<<<<

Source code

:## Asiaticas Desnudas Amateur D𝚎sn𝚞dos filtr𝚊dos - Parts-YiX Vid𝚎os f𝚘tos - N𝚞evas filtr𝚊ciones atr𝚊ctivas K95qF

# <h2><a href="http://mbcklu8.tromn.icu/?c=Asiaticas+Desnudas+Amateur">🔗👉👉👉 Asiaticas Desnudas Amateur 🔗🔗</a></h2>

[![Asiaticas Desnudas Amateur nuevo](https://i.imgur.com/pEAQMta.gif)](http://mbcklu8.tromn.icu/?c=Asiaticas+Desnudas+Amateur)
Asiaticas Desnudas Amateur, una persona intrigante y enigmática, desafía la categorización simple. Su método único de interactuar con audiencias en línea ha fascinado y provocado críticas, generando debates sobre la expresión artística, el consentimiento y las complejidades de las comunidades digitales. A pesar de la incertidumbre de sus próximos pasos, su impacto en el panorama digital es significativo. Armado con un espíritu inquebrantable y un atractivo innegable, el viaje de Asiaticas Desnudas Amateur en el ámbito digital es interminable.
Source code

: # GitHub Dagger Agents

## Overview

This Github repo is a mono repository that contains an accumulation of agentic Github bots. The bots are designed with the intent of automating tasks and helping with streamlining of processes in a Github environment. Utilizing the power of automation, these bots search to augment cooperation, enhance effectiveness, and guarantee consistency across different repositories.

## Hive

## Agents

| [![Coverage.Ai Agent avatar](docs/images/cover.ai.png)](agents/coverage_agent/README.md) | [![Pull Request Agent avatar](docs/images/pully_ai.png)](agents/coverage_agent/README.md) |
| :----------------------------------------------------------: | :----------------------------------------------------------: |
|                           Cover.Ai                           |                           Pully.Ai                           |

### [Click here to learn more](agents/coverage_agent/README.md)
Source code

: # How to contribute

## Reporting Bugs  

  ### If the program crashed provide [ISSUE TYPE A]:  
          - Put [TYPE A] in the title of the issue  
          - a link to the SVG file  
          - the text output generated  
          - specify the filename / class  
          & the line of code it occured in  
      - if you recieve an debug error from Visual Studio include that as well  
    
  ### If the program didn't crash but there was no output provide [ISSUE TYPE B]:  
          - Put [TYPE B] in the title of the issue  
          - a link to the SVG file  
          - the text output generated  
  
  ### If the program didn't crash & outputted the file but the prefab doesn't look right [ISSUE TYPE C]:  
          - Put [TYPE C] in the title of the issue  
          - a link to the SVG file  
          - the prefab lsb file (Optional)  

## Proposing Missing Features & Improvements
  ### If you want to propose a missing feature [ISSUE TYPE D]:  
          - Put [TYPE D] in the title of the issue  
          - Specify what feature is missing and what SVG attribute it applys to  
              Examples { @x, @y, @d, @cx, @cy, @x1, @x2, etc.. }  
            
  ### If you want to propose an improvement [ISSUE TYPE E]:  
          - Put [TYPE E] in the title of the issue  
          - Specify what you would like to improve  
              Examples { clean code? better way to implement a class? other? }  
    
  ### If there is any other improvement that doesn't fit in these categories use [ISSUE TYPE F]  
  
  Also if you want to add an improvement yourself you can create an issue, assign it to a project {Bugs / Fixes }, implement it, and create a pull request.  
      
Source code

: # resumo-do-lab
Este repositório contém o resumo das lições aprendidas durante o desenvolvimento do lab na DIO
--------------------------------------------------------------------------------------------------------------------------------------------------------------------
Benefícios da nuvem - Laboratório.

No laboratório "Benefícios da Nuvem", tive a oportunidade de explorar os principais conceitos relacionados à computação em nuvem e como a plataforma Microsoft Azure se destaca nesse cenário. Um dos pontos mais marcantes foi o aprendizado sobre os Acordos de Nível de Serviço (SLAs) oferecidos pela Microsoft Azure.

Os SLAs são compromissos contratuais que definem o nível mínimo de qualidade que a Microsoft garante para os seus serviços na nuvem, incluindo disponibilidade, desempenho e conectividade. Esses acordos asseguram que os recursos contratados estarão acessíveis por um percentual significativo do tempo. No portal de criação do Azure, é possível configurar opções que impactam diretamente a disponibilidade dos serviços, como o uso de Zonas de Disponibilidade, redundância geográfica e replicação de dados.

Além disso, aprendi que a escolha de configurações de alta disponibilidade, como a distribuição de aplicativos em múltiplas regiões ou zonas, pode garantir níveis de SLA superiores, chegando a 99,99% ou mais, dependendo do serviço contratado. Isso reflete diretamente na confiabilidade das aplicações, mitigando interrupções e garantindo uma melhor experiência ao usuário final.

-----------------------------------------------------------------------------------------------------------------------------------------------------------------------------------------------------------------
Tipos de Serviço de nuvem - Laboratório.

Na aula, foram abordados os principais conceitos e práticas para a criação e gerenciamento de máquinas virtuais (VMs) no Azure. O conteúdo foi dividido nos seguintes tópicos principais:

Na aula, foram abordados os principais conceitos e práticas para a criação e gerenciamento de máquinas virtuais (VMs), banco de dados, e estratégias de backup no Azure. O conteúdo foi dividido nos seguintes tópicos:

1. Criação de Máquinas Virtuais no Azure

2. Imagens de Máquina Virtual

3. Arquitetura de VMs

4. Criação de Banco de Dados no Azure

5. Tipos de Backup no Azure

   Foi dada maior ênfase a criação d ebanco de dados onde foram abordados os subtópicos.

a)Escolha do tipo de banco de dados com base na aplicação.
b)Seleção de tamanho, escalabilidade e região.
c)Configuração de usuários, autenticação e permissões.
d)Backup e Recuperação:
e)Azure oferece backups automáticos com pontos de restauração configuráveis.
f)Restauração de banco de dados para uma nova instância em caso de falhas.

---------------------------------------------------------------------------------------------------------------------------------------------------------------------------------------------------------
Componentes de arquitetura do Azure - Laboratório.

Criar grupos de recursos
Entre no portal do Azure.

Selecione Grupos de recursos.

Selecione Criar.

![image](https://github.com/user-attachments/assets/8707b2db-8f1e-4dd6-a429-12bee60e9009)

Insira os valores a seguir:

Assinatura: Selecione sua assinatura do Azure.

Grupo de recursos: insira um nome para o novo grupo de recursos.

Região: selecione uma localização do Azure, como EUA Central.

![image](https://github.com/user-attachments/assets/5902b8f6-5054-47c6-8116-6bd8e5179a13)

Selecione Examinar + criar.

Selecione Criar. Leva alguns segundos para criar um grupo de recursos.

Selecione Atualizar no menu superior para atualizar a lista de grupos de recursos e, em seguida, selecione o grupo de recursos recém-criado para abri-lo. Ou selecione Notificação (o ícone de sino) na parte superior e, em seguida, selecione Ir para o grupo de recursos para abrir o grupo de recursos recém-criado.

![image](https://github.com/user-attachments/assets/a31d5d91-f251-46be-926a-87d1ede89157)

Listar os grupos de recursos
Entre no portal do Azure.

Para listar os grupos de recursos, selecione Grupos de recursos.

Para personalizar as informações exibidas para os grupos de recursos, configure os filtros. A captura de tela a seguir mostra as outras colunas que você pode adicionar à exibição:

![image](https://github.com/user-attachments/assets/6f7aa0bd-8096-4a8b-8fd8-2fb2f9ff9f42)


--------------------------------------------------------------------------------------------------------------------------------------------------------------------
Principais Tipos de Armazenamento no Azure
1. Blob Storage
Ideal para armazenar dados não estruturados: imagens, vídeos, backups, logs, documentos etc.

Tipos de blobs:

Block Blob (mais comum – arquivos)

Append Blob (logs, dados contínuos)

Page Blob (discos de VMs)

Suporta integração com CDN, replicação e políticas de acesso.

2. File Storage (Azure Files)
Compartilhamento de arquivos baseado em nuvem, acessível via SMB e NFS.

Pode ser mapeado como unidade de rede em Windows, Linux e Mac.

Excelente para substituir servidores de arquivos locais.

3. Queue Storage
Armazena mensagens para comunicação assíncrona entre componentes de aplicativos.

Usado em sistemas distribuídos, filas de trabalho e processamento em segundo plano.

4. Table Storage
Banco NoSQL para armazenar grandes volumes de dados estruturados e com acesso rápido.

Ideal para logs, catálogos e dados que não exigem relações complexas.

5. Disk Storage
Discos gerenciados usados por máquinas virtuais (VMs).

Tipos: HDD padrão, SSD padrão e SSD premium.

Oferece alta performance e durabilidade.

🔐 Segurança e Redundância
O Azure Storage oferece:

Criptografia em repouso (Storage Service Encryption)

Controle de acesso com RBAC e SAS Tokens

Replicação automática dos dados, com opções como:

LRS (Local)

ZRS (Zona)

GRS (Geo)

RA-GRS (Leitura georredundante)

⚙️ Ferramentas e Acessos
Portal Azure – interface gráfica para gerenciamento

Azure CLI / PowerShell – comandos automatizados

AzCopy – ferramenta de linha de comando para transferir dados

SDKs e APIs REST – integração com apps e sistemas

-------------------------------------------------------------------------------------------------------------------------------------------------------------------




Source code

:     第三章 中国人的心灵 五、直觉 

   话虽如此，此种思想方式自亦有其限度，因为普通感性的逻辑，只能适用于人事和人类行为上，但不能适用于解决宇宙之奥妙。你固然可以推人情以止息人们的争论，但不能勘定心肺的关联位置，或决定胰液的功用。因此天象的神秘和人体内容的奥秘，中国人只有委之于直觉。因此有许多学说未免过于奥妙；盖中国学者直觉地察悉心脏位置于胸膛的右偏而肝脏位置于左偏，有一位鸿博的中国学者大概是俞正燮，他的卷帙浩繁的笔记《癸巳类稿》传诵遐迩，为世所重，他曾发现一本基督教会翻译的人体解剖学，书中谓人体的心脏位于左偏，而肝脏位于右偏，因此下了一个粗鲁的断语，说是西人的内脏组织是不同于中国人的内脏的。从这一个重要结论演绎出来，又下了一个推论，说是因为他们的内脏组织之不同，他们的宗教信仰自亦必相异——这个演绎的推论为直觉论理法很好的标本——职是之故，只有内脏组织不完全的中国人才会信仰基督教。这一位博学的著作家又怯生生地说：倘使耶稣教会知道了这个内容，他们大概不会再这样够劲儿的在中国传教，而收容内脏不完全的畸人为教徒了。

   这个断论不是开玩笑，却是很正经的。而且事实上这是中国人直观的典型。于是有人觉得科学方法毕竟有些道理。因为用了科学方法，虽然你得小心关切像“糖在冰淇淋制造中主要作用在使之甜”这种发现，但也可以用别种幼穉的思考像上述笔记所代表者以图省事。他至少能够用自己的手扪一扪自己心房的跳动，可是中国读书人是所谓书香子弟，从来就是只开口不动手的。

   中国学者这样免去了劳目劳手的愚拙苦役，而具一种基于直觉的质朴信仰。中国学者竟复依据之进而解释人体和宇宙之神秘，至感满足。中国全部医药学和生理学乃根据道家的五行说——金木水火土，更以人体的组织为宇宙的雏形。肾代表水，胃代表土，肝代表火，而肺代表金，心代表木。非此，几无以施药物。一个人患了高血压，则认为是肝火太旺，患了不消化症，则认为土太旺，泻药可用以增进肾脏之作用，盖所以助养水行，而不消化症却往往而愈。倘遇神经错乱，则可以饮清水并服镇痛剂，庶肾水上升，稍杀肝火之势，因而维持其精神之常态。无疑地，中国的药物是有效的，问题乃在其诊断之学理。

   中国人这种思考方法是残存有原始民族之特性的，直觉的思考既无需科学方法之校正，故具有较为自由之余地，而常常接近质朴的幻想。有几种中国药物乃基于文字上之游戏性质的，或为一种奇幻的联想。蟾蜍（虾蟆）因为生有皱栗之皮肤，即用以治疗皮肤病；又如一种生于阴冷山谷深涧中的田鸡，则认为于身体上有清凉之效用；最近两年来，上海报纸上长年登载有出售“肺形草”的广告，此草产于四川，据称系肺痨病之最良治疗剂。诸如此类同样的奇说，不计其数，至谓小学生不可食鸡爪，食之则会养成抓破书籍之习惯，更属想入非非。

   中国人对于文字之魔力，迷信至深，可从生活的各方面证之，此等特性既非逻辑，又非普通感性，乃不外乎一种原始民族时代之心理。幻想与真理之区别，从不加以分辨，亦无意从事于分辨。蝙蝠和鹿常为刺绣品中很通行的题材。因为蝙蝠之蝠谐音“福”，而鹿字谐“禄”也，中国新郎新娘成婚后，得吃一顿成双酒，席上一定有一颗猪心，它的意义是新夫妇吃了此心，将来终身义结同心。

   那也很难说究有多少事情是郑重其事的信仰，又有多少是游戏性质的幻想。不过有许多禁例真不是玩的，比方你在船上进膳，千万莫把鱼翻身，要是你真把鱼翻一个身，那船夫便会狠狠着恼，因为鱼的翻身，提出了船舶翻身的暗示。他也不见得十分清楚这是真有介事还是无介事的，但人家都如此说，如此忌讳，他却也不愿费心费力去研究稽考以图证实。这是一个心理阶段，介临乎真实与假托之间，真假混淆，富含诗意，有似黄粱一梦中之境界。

>>>>

*WHAT IS NEEDED*. Out of the entries above, write out only the lines between the line holding "Block Blob (mais comum – arquivos)" and the line holding "Pode ser mapeado", inclusive, each exactly as given.

*EXERCISE OUTPUT*.
Block Blob (mais comum – arquivos)

Append Blob (logs, dados contínuos)

Page Blob (discos de VMs)

Suporta integração com CDN, replicação e políticas de acesso.

2. File Storage (Azure Files)
Compartilhamento de arquivos baseado em nuvem, acessível via SMB e NFS.

Pode ser mapeado como unidade de rede em Windows, Linux e Mac.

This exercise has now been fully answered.